As the blanket of fog across the water at Bondi Beach lifted on Friday morning (October 19), the Duke and Duchess of Sussex arrived to a chorus of cheers. Hundreds of adoring fans had lined up to catch a glimpse of the royal couple.
Many had been standing along a fenced-off section of the beach from the crack of dawn, with latecomers opting to remain behind barricades on the promenade.
The red and blue lights from a police motorcycle emerging through the fog signalled the arrival of the royal motorcade. Prince Harry and Meghan Markle stepped out and made the winding journey down the cliffside just before 8.30am.
They were at Bondi to meet local surf group OneWave, which aims to tackle mental health issues through surfing and “saltwater therapy”, before going on to mingle with locals.
OneWave members – decked out in hot pink and traffic cone orange, with rainbow fairy wings, gold tights and cyan blue pyjamas – stood out colourfully against the sand. Even the police officers wore Hawaian-style flowery garlands and fluoro zinc on their faces.
One surfer dived in for a swim moments before the royal couple arrived.
Jan Conway, 65, had a front-row seat on the proceedings, waiting on the sand for her chance to say “hello”. A supporter of OneWave, she is delighted by what Prince Harry has achieved as an advocate for mental health.
“It’s amazing … It’s unbelievable, the way he has spoken about mental health,” she said later, still catching her breath after meeting the couple.
“I also congratulated them [on the pregnancy] and told them to call their baby Jan!”
Continuing her showcasing of Australian designers, the Duchess wore a striped four-tone dress and ankle wedges by Martin Grant, while her husband opted for a blue shirt and beige chinos by local label Jac & Jack. Both took their shoes off before stepping on to the newly flattened sand.
The couple spent about 40 minutes with the group, sitting with some in a circle at the far end of the beach, before speaking with a yoga class and other OneWave surfers, dressed in vivid colours for “Fluro Friday” – a mental health awareness event which OneWave launched in 2013 and which has since spread to 100 beaches across the globe.
Harry and Meghan then greeted the hundreds of patient fans – many of whom gave them gifts – before departing for their next appointment at 9.30am, to chants of “Harry! Harry! Harry!” Jan Conway presented the Prince with a black and white baseball cap, a gift from friends of hers who own the local brand Bondi Bandits.
International tourists were also on hand to greet the royals, with Roy and Chris Chandler, both 73, managing to find a spot at 6am.
“It was quite an experience being so close to them; they’re very friendly people,” Mr Chandler said, the excitement brimming through his soft voice. “We’re staying with family who live in Bondi, and as we’re just two minutes away, we thought, of course, we’ve got to come and see them.”

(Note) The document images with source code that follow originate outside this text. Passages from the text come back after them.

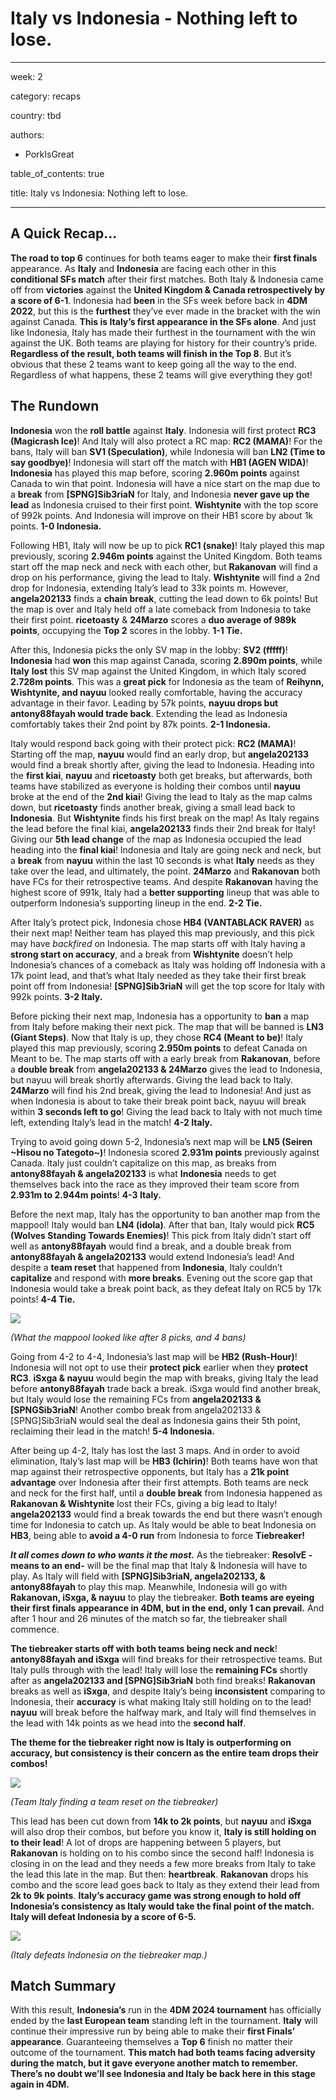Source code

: # Italy vs Indonesia - Nothing left to lose.

---

week: 2

category: recaps

country: tbd

authors:

- PorkIsGreat

table_of_contents: true

title: Italy vs Indonesia: Nothing left to lose.

---

## **A Quick Recap…**

**The road to top 6** continues for both teams eager to make their **first finals** appearance. As **Italy** and **Indonesia** are facing each other in this **conditional SFs match** after their first matches. Both Italy & Indonesia came off from **victories** against the **United Kingdom & Canada retrospectively by a score of 6-1**. Indonesia had **been** in the SFs week before back in **4DM 2022**, but this is the **furthest** they’ve ever made in the bracket with the win against Canada. **This is Italy’s first appearance in the SFs alone**. And just like Indonesia, Italy has made their furthest in the tournament with the win against the UK. Both teams are playing for history for their country’s pride. **Regardless of the result, both teams will finish in the Top 8**. But it’s obvious that these 2 teams want to keep going all the way to the end. Regardless of what happens, these 2 teams will give everything they got!

## **The Rundown**

**Indonesia** won the **roll battle** against **Italy**. Indonesia will first protect **RC3 (Magicrash Ice)**! And Italy will also protect a RC map: **RC2 (MAMA)**! For the bans, Italy will ban **SV1 (Speculation)**, while Indonesia will ban **LN2 (Time to say goodbye)**! Indonesia will start off the match with **HB1 (AGEN WIDA)**! **Indonesia** has played this map before, scoring **2.960m points** against Canada to win that point. Indonesia will have a nice start on the map due to a **break** from **[SPNG]Sib3riaN** for Italy, and Indonesia **never gave up the lead** as Indonesia cruised to their first point. **Wishtynite** with the top score of 992k points. And Indonesia will improve on their HB1 score by about 1k points. **1-0 Indonesia.**

Following HB1, Italy will now be up to pick **RC1 (snake)**! Italy played this map previously, scoring **2.946m points** against the United Kingdom. Both teams start off the map neck and neck with each other, but **Rakanovan** will find a drop on his performance, giving the lead to Italy. **Wishtynite** will find a 2nd drop for Indonesia, extending Italy’s lead to 33k points m. However, **angela202133** finds a **chain break**, cutting the lead down to 6k points! But the map is over and Italy held off a late comeback from Indonesia to take their first point. **ricetoasty** & **24Marzo** scores a **duo average of 989k points**, occupying the **Top 2** scores in the lobby. **1-1 Tie.**

After this, Indonesia picks the only SV map in the lobby: **SV2 (fffff)**! **Indonesia** had **won** this map against Canada, scoring **2.890m points**, while **Italy** **lost** this SV map against the United Kingdom, in which Italy scored **2.728m points**. This was a **great pick** for Indonesia as the team of **Reihynn, Wishtynite, and nayuu** looked really comfortable, having the accuracy advantage in their favor. Leading by 57k points, **nayuu drops but antony88fayah would trade back**. Extending the lead as Indonesia comfortably takes their 2nd point by 87k points. **2-1 Indonesia.**

Italy would respond back going with their protect pick: **RC2 (MAMA)**! Starting off the map, **nayuu** would find an early drop, but **angela202133** would find a break shortly after, giving the lead to Indonesia. Heading into the **first kiai**, **nayuu** and **ricetoasty** both get breaks, but afterwards, both teams have stabilized as everyone is holding their combos until **nayuu** broke at the end of the **2nd kiai**! Giving the lead to Italy as the map calms down, but **ricetoasty** finds another break, giving a small lead back to **Indonesia**. But **Wishtynite** finds his first break on the map! As Italy regains the lead before the final kiai, **angela202133** finds their 2nd break for Italy! Giving our **5th lead change** of the map as Indonesia occupied the lead heading into the **final kiai**! Indonesia and Italy are going neck and neck, but a **break** from **nayuu** within the last 10 seconds is what **Italy** needs as they take over the lead, and ultimately, the point. **24Marzo** and **Rakanovan** both have FCs for their retrospective teams. And despite **Rakanovan** having the highest score of 991k, Italy had a **better supporting** lineup that was able to outperform Indonesia’s supporting lineup in the end. **2-2 Tie.**

After Italy’s protect pick, Indonesia chose **HB4 (VANTABLACK RAVER)** as their next map! Neither team has played this map previously, and this pick may have *backfired* on Indonesia. The map starts off with Italy having a **strong start on accuracy**, and a break from **Wishtynite** doesn’t help Indonesia’s chances of a comeback as Italy was holding off Indonesia with a 17k point lead, and that’s what Italy needed as they take their first break point off from Indonesia! **[SPNG]Sib3riaN** will get the top score for Italy with 992k points. **3-2 Italy.**

Before picking their next map, Indonesia has a opportunity to **ban** a map from Italy before making their next pick. The map that will be banned is **LN3 (Giant Steps)**. Now that Italy is up, they chose **RC4 (Meant to be)**! Italy played this map previously, scoring **2.950m points** to defeat Canada on Meant to be. The map starts off with a early break from **Rakanovan**, before a **double break** from **angela202133 & 24Marzo** gives the lead to Indonesia, but nayuu will break shortly afterwards. Giving the lead back to Italy. **24Marzo** will find his 2nd break, giving the lead to Indonesia! And just as when Indonesia is about to take their break point back, nayuu will break within **3 seconds left to go**! Giving the lead back to Italy with not much time left, extending Italy’s lead in the match! **4-2 Italy.**

Trying to avoid going down 5-2, Indonesia’s next map will be **LN5 (Seiren ~Hisou no Tategoto~)**! Indonesia scored **2.931m points** previously against Canada. Italy just couldn’t capitalize on this map, as breaks from **antony88fayah & angela202133** is what **Indonesia** needs to get themselves back into the race as they improved their team score from **2.931m to 2.944m points**! **4-3 Italy.**

Before the next map, Italy has the opportunity to ban another map from the mappool! Italy would ban **LN4 (idola)**. After that ban, Italy would pick **RC5 (Wolves Standing Towards Enemies)**! This pick from Italy didn’t start off well as **antony88fayah** would find a break, and a double break from **antony88fayah & angela202133** would extend Indonesia’s lead! And despite a **team reset** that happened from **Indonesia**, Italy couldn’t **capitalize** and respond with **more breaks**. Evening out the score gap that Indonesia would take a break point back, as they defeat Italy on RC5 by 17k points! **4-4 Tie.**

![](https://lh7-us.googleusercontent.com/45ZqIaVh2_WdGF0C-Vq_0nnDNx7wPS4g8m6M_G9tOFRNla7hozZCOPM3yKnZRaQl1z5bmEdOaqigwoTeMQQWkyu_3K1KdArn0dBZiGgW4FoNQ-KX_0WiOfP1lYCoNFf_HDmUonA6V4xHv9y-HYCg6ds)

*(What the mappool looked like after 8 picks, and 4 bans)*

Going from 4-2 to 4-4, Indonesia’s last map will be **HB2 (Rush-Hour)**! Indonesia will not opt to use their **protect pick** earlier when they **protect RC3**. **iSxga & nayuu** would begin the map with breaks, giving Italy the lead before **antony88fayah** trade back a break. iSxga would find another break, but Italy would lose the remaining FCs from **angela202133 & [SPNGSib3riaN**! Another combo break from angela202133 & [SPNG]Sib3riaN would seal the deal as Indonesia gains their 5th point, reclaiming their lead in the match! **5-4 Indonesia.**

After being up 4-2, Italy has lost the last 3 maps. And in order to avoid elimination, Italy’s last map will be **HB3 (Ichirin)**! Both teams have won that map against their retrospective opponents, but Italy has a **21k point advantage** over Indonesia after their first attempts. Both teams are neck and neck for the first half, until a **double break** from Indonesia happened as **Rakanovan & Wishtynite** lost their FCs, giving a big lead to Italy! **angela202133** would find a break towards the end but there wasn’t enough time for Indonesia to catch up. As Italy would be able to beat Indonesia on **HB3**, being able to **avoid a 4-0 run** from Indonesia to force **Tiebreaker!**

***It all comes down to who wants it the most.*** As the tiebreaker: **ResolvE -means to an end-** will be the final map that Italy & Indonesia will have to play. As Italy will field with **[SPNG]Sib3riaN, angela202133, & antony88fayah** to play this map. Meanwhile, Indonesia will go with **Rakanovan, iSxga, & nayuu** to play the tiebreaker. **Both teams are eyeing their first finals appearance in 4DM, but in the end, only 1 can prevail.** And after 1 hour and 26 minutes of the match so far, the tiebreaker shall commence.

**The tiebreaker starts off with both teams being neck and neck**! **antony88fayah and iSxga** will find breaks for their retrospective teams. But Italy pulls through with the lead! Italy will lose the **remaining FCs** shortly after as **angela202133 and [SPNG]Sib3riaN** both find breaks! **Rakanovan** breaks as well as **iSxga**, and despite Italy’s being **inconsistent** comparing to Indonesia, their **accuracy** is what making Italy still holding on to the lead! **nayuu** will break before the halfway mark, and Italy will find themselves in the lead with 14k points as we head into the **second half**.

**The theme for the tiebreaker right now is Italy is outperforming on accuracy, but consistency is their concern as the entire team drops their combos!**

![](https://lh7-us.googleusercontent.com/pq1y5uCGHARSAntM9lQBPoKIa_KB5hYvcv1qPFSYsKKwp7Q_l131zC4_yvWvJCbS7AptuRdFSDaBz-h7WkF4rkOllcmTPfY6XEe8oGIUS1q8D27N66u9i0DUx4rKLPIWjuKTB6rg5C_OrblOos5lE_8)

*(Team Italy finding a team reset on the tiebreaker)*

This lead has been cut down from **14k to 2k points**, but **nayuu** and **iSxga** will also drop their combos, but before you know it, **Italy is still holding on to their lead**! A lot of drops are happening between 5 players, but **Rakanovan** is holding on to his combo since the second half! Indonesia is closing in on the lead and they needs a few more breaks from Italy to take the lead this late in the map. But then: **heartbreak**. **Rakanovan** drops his combo and the score lead goes back to Italy as they extend their lead from **2k to 9k points**. **Italy’s accuracy game was strong enough to hold off Indonesia’s consistency as Italy would take the final point of the match.** **Italy will defeat Indonesia by a score of 6-5.**

![](https://lh7-us.googleusercontent.com/qE_thgMTCR1Lc-cOXOKC-eXMzg31rwaAZJ5Ei_WcHjuPuO1O9RyrqxKzC88mDXFwRPFSf-HejQCjhHfPk2g8E3_boyNF3Be-a4Ux_5PggRgPX38vVycuLvwJwtinyC6mr-9-1kLX5nmXvtmOklxLfaE)

*(Italy defeats Indonesia on the tiebreaker map.)*

## Match Summary

With this result, **Indonesia’s** run in the **4DM 2024 tournament** has officially ended by the **last European team** standing left in the tournament. **Italy** will continue their impressive run by being able to make their **first Finals’ appearance**. Guaranteeing themselves a **Top 6** finish no matter their outcome of the tournament. **This match had both teams facing adversity during the match, but it gave everyone another match to remember.** **There’s no doubt we’ll see Indonesia and Italy be back here in this stage again in 4DM.**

For his wife, it was an experience she will never forget. “It was very emotional; they are both really lovely people,” she said, as she wiped tears of happiness from beneath the rim of her glasses.
“It’s not very often you can meet royalty; it’s a once-in-a-lifetime experience. Meghan’s very beautiful.”
Kiran Nagra and her daughters, Maya and Sara, had travelled up from Bardwell Valley, in Sydney’s southern suburbs, renting a hotel room in Bondi for a 48-hour “staycation”.
“The girls have the day off school … because we knew we’d be getting here super early to see Harry and Meghan,” Ms Nagra said.
For her girls, aged 11 and nine respectively – both “royalists since the wedding” in May – seeing the couple in the flesh was a wonderful experience. “It was very exciting, but also a bit nerve-wracking, because they’re royals … and we just saw them,” said Maya, still awestruck.
So who is their favourite royal? “Meghan!”
“She married into the royal family after being an actor, and it’s rare to see people of that calibre become royalty. And she’s American,” offered Maya, articulate despite her excitement.
Earlier, just as the Duke and Duchess were descending the cliffside, a small of group of protesters unfurled a banner which read: “Stop Adani or we are royally screwed”. They were swiftly told to move on.
Before the royals’ arrival, OneWave founder Grant Trebilco had addressed the crowd, talking about his experience with depression and being diagnosed with bipolar disorder.
Later, Harry and Meghan visited Macarthur Girls High School in Parramatta, in Sydney’s west.
The Prince then climbed the Sydney Harbour Bridge with Prime Minister Scott Morrison and competitors from the Australian team for the Invictus Games, raising the Invictus flag on the eve of the opening ceremony.
The ceremony will take place on the forecourt of the Sydney Opera House from 7.30pm tomorrow.